Sauf lorsqu’il s’agit de la première désignation d’un avocat par une partie ou lorsque la désignation intervient au cours d’un interrogatoire ou d’une audition, le choix effectué par les parties en application de l’alinéa précédent doit faire l’objet d’une déclaration au greffier du juge d’instruction. La déclaration doit être constatée et datée par le greffier qui la signe ainsi que la partie concernée. Si celle-ci ne peut signer, il en est fait mention par le greffier. Lorsque la partie ne réside pas dans le ressort de la juridiction compétente, la déclaration au greffier peut être faite par lettre recommandée avec demande d’avis de réception.

(...) »

Article 194

« Le procureur général met l’affaire en état dans les quarante-huit heures de la réception des pièces en matière de détention provisoire et dans les dix jours en toute autre matière ; il la soumet, avec son réquisitoire, à la chambre de l’instruction.

(...) »

Article 197

« Le procureur général notifie par lettre recommandée à chacune des parties et à son avocat la date à laquelle l’affaire sera appelée à l’audience. La notification est faite à la personne détenue par les soins du chef de l’établissement pénitentiaire qui adresse, sans délai, au procureur général l’original ou la copie du récépissé signé par la personne. La notification à toute personne non détenue, à la partie civile ou au requérant mentionné au cinquième alinéa de l’article 99 est faite à la dernière adresse déclarée tant que le juge d’instruction n’a pas clôturé son information.

Un délai minimum de quarante-huit heures en matière de détention provisoire, et de cinq jours en toute autre matière, doit être observé entre la date d’envoi de la lettre recommandée et celle de l’audience.

Pendant ce délai, le dossier est déposé au greffe de la chambre de l’instruction et tenu à la disposition des avocats des personnes mises en examen et des parties civiles dont la constitution n’a pas été contestée ou, en cas de contestation, lorsque celle-ci n’a pas été retenue.

Copie leur en est délivrée sans délai, à leurs frais, sur simple requête écrite.
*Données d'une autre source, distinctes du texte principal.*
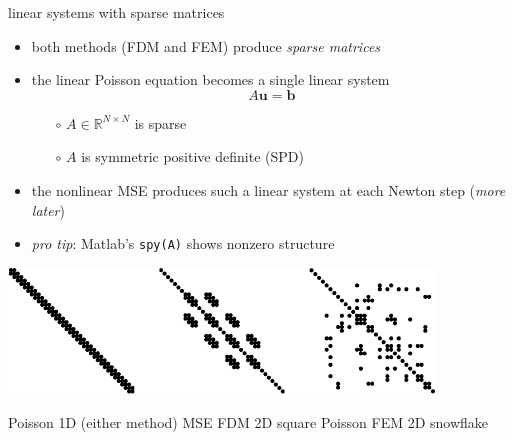 \documentclass[hide notes,intlimits,usenames,dvipsnames]{beamer}
\newcommand{\RR}{\mathbb{R}}
\newcommand{\bb}{\mathbf{b}}
\newcommand{\bu}{\mathbf{u}}
\begin{document}
\begin{frame}{linear systems with sparse matrices}
\begin{itemize}
\item both methods (FDM and FEM) produce \emph{sparse matrices}
\item the linear Poisson equation becomes a single linear system
    $$A \bu = \bb$$
    \vspace{-4mm}
	\begin{itemize}
	\item[$\circ$] $A\in\RR^{N\times N}$ is sparse
	\item[$\circ$] $A$ is symmetric positive definite (SPD)
	\end{itemize}
\item the nonlinear MSE produces such a linear system at each Newton step (\emph{more later})
\item \emph{pro tip}: Matlab's \texttt{spy(A)} shows nonzero structure
\end{itemize}

\bigskip
\begin{center}
\includegraphics[width=0.85\textwidth]{figs/spythree}

\scriptsize
Poisson 1D (either method) \quad MSE FDM 2D square \qquad Poisson FEM 2D snowflake

\end{center}
\end{frame}
\end{document}
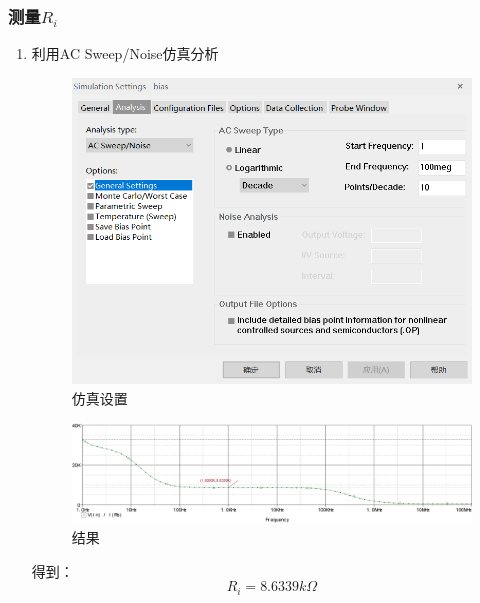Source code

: \documentclass{../source/Experiment}
\begin{document}
            \subsubsection{测量$R_i$}
            \begin{enumerate}
                \item 利用AC Sweep/Noise仿真分析
                    \begin{figure}[h]
                        \centering
                        \includegraphics[scale = 0.6]{pic/仿真2}
                        \caption{仿真设置}
                    \end{figure}
                    \begin{figure}[h]
                        \centering
                        \includegraphics[scale = 0.4]{pic/ri}
                        \caption{结果}
                    \end{figure}
                    得到：
                    $$R_i = 8.6339k\Omega$$
            \end{enumerate}
\end{document}
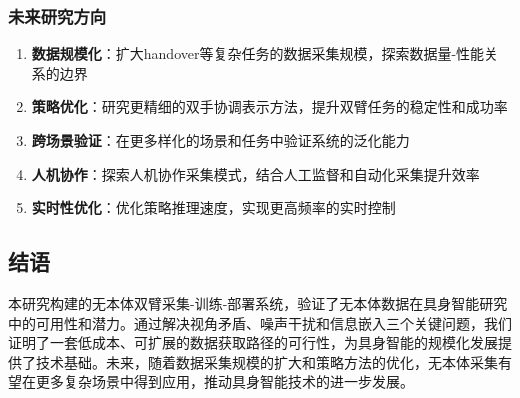 \subsubsection{未来研究方向}

\begin{enumerate}[leftmargin=2em]
    \item \textbf{数据规模化}：扩大handover等复杂任务的数据采集规模，探索数据量-性能关系的边界
    \item \textbf{策略优化}：研究更精细的双手协调表示方法，提升双臂任务的稳定性和成功率
    \item \textbf{跨场景验证}：在更多样化的场景和任务中验证系统的泛化能力
    \item \textbf{人机协作}：探索人机协作采集模式，结合人工监督和自动化采集提升效率
    \item \textbf{实时性优化}：优化策略推理速度，实现更高频率的实时控制
\end{enumerate}

\subsection{结语}

本研究构建的无本体双臂采集-训练-部署系统，验证了无本体数据在具身智能研究中的可用性和潜力。通过解决视角矛盾、噪声干扰和信息嵌入三个关键问题，我们证明了一套低成本、可扩展的数据获取路径的可行性，为具身智能的规模化发展提供了技术基础。未来，随着数据采集规模的扩大和策略方法的优化，无本体采集有望在更多复杂场景中得到应用，推动具身智能技术的进一步发展。

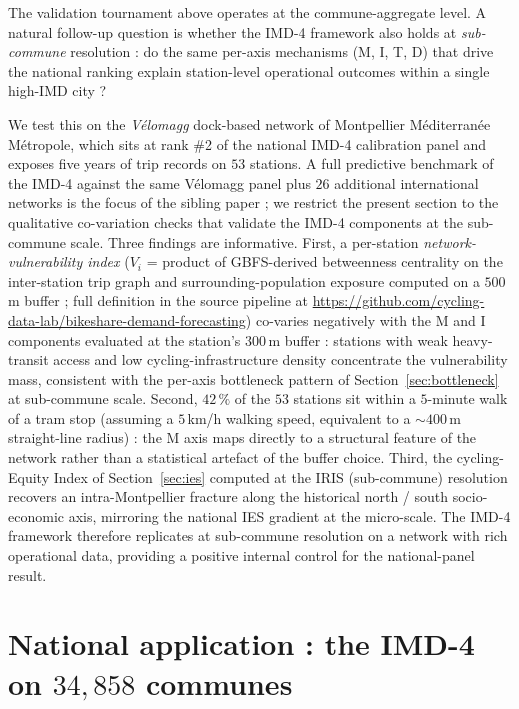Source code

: \documentclass[11pt,a4paper]{article}
\begin{document}
The validation tournament above operates at the
commune-aggregate level.  A natural follow-up question is whether
the IMD-4 framework also holds at \emph{sub-commune} resolution :
do the same per-axis mechanisms (M, I, T, D) that drive the
national ranking explain station-level operational outcomes
within a single high-IMD city ?

We test this on the \emph{V\'elomagg} dock-based network of
Montpellier M\'editerran\'ee M\'etropole, which sits at rank
\#2 of the national IMD-4 calibration panel and exposes five
years of trip records on $53$ stations.  A full predictive
benchmark of the IMD-4 against the same V\'elomagg panel plus
$26$ additional international networks is the focus of the
sibling paper \citet{FossePallares2026bikeshareDemand}; we
restrict the present section to the qualitative co-variation
checks that validate the IMD-4 components at the sub-commune
scale.  Three findings are
informative.  First, a per-station \emph{network-vulnerability
index} ($V_i$ = product of GBFS-derived betweenness centrality
on the inter-station trip graph and surrounding-population
exposure computed on a $500$\,m buffer ; full definition in
the source pipeline at
\url{https://github.com/cycling-data-lab/bikeshare-demand-forecasting})
co-varies negatively with the M and I components evaluated at
the station's $300\,$m buffer : stations with weak heavy-transit
access and low cycling-infrastructure density concentrate the
vulnerability mass, consistent with the per-axis bottleneck
pattern of Section~\ref{sec:bottleneck} at sub-commune scale.  Second, $42\,\%$ of the $53$
stations sit within a $5$-minute walk of a tram stop (assuming
a $5$\,km/h walking speed, equivalent to a $\sim 400$\,m
straight-line radius) : the M axis maps directly to a structural
feature of the network rather than a statistical artefact of the
buffer choice.  Third,
the cycling-Equity Index of Section~\ref{sec:ies} computed at
the IRIS (sub-commune) resolution recovers an intra-Montpellier
fracture along the historical north / south socio-economic axis,
mirroring the national IES gradient at the micro-scale.  The
IMD-4 framework therefore replicates at sub-commune resolution
on a network with rich operational data, providing a positive
internal control for the national-panel result.

\section{National application : the IMD-4 on $34{,}858$ communes}
\label{sec:national}
\end{document}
Ces copies ne peuvent être rendues publiques. »

Article 502

« La déclaration d’appel doit être faite au greffier de la juridiction qui a rendu la décision attaquée.

Elle doit être signée par le greffier et par l’appelant lui-même, ou par un avocat, ou par un fondé de pouvoir spécial ; dans ce dernier cas, le pouvoir est annexé à l’acte dressé par le greffier. Si l’appelant ne peut signer, il en sera fait mention par le greffier.

Elle est inscrite sur un registre public à ce destiné et toute personne a le droit de s’en faire délivrer une copie. »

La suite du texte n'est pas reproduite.